* [Work instruction]: Search the records for the word "cosine". Copy every line where it appears.

* [The input]:
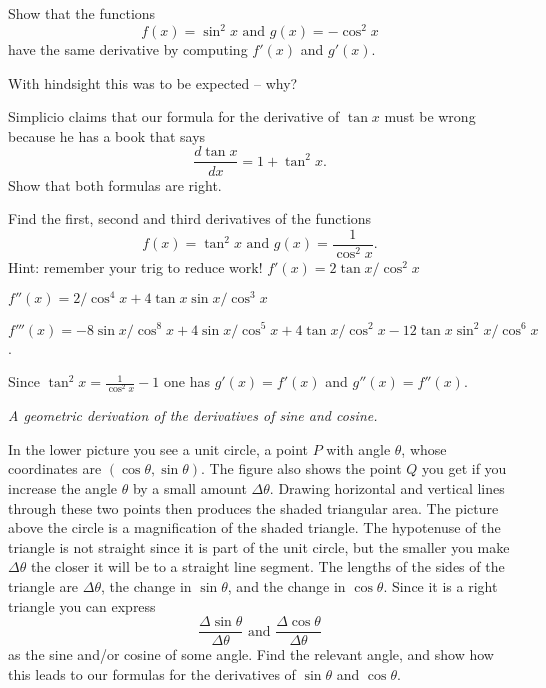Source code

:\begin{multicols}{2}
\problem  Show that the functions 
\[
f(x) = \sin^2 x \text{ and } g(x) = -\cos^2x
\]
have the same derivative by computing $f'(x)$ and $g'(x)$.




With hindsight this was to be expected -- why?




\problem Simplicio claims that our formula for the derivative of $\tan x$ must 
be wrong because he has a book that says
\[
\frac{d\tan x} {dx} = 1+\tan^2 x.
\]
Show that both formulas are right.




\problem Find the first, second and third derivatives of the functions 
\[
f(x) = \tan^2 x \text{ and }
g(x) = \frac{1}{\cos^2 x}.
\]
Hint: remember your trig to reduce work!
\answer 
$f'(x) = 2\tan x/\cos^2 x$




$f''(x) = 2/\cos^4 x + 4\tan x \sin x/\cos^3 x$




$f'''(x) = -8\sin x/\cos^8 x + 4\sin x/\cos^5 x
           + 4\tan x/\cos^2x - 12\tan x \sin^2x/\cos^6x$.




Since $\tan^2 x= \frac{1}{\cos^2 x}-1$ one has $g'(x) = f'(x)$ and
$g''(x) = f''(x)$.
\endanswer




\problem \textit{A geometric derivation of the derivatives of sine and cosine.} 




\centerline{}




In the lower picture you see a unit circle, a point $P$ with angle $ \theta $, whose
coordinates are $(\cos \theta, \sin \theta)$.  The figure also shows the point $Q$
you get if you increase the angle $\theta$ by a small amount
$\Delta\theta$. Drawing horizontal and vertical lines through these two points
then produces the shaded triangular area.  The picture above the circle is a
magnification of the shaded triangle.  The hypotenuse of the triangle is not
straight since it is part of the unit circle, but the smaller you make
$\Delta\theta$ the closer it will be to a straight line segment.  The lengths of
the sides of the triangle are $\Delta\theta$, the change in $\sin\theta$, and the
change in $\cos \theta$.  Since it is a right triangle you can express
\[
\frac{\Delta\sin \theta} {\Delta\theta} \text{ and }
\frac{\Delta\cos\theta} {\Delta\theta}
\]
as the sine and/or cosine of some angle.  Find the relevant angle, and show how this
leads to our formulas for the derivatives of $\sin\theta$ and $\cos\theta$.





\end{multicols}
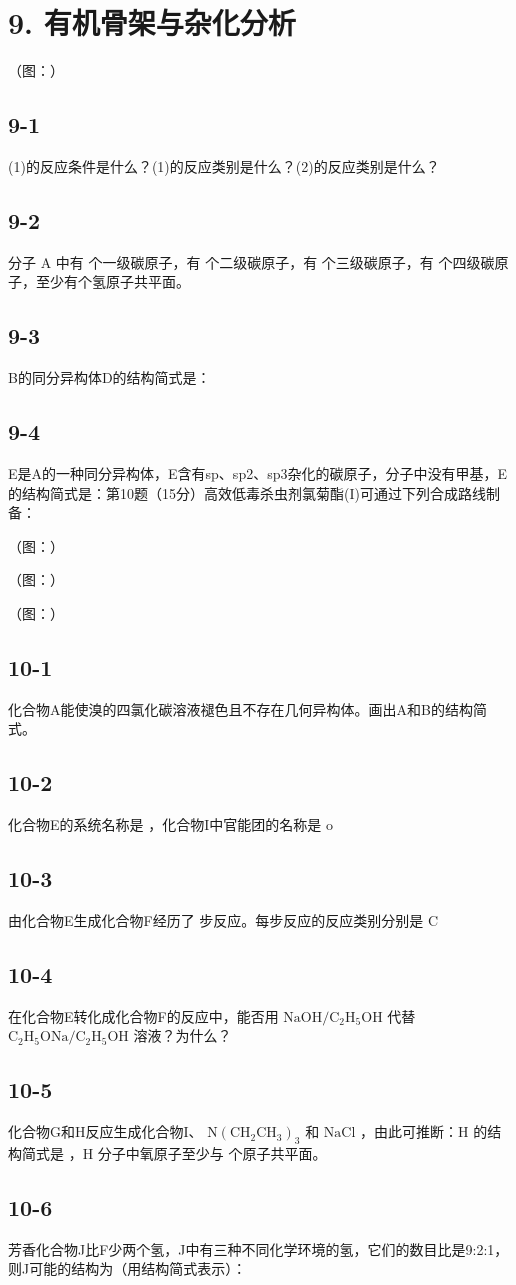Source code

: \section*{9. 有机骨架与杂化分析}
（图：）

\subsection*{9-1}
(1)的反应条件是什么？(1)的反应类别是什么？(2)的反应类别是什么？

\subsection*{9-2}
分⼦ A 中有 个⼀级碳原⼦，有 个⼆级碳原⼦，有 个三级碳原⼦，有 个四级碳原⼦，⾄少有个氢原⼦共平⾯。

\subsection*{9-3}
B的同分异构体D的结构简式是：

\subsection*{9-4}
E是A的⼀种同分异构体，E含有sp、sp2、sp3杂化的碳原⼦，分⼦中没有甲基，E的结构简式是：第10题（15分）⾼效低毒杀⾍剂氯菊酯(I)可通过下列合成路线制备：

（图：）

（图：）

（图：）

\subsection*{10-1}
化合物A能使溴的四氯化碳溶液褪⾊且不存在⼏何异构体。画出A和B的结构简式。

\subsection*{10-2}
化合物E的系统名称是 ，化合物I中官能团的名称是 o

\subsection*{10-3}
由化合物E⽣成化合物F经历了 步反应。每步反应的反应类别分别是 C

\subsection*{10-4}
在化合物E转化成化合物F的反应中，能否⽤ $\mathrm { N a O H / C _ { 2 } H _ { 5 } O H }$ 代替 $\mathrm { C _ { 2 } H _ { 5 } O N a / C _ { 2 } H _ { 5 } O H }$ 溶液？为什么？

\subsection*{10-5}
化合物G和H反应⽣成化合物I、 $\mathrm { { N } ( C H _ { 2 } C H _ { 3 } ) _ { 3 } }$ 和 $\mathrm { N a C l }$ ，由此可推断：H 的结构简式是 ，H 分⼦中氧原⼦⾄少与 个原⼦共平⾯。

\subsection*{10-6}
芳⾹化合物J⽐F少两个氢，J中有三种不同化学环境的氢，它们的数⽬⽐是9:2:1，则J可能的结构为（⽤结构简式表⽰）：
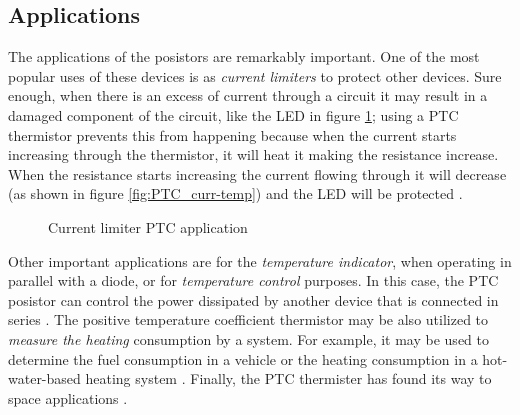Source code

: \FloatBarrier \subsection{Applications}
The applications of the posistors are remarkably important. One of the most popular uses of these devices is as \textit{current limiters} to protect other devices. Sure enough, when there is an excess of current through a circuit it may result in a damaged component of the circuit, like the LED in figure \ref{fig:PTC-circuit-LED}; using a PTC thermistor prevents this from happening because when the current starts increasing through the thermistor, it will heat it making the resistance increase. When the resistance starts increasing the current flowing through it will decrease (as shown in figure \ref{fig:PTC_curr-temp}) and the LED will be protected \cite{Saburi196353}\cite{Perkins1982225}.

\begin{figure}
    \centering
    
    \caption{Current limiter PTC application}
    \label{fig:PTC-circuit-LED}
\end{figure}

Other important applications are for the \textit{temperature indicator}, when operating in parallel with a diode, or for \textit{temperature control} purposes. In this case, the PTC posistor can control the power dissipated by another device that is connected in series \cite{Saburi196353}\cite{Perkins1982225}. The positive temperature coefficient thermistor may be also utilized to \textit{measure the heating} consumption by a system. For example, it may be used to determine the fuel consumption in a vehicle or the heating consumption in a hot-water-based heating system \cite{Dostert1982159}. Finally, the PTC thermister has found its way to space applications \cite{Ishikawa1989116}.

* [Exercise solution]:
\problem \textit{A geometric derivation of the derivatives of sine and cosine.} 
as the sine and/or cosine of some angle.  Find the relevant angle, and show how this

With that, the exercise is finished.